Abstract:
State and federal governments regularly focus on improving student retention and completion in higher education as a means of increasing the skills of the workforce to better meet the challenges of a global economy. The findings of this research present a statewide picture of retention for nontraditional students in the Technical College System of Georgia and generalizations could be used to specifically improve processes and procedures on how colleges recruit and respond to this growing and diverse student population. With a specific focus on nontraditional students in diploma and certificate programs, the outcomes of this research will allow decision-makers to consider how student factors, and the relationship between those factors, influence nontraditional student progression in order to make informed decisions on how to better serve the needs of this specific student population.
The purpose of this nonexperimental, ex post facto, correlational study was to examine the predictability of academic factors (student GPA and program type), background factors (age, race or ethnicity, gender, high school diploma type, high school graduation date), and environmental factors (Pell eligibility, single parent status, displaced homemaker status) on the retention of nontraditional students enrolled in diploma and certificate programs in the Technical College System of Georgia. To do so, this study addressed which prediction model, out of two data modeling approaches (logistic regression and linear discriminant analysis) and three data mining approaches (classification tree, random forest, and support vector machine models), best predicts whether a student was retained or not retained.

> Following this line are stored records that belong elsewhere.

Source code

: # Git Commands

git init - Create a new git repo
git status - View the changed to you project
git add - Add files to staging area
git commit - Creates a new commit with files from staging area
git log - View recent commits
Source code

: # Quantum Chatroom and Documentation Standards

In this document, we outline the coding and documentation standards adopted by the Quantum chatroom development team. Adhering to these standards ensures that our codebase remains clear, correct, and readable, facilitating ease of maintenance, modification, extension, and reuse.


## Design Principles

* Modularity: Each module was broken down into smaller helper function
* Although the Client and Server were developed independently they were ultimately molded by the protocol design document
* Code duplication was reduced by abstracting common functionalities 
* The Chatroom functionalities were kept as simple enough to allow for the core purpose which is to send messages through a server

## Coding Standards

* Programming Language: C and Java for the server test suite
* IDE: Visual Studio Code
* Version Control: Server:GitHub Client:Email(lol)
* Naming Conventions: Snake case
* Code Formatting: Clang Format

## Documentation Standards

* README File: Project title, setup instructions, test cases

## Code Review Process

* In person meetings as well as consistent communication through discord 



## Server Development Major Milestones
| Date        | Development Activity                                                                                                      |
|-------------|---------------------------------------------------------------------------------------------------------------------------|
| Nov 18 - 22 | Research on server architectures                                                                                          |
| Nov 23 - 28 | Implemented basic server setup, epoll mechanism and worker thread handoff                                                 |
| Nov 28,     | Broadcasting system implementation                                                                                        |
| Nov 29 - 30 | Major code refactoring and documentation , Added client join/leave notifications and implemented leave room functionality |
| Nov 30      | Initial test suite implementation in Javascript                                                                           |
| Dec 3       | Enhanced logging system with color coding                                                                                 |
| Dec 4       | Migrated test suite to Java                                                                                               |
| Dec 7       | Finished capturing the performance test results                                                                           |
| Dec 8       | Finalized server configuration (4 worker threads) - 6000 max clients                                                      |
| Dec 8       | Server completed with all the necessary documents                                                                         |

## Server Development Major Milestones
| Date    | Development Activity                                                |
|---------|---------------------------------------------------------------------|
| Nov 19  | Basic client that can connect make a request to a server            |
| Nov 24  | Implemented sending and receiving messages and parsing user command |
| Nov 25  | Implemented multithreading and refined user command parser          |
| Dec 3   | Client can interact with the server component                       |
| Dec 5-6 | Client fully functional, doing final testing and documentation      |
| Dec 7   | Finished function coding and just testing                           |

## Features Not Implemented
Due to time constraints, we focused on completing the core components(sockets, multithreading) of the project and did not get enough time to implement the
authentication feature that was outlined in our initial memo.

The predictor variables GPA, programs related to Transportation and Logistics, female students, Black students, and Pell eligibility were influential in students being retained. Being out of high school for five years or more and being enrolled in Cyber, Engineer, or Healthcare programs or Industrial Technology programs were influential predictors of students not being retained. The support vector machine will generate an accurate classification model based on the goal of correctly identifying students who will not be retained so adequate assistance and resources can be provided to them.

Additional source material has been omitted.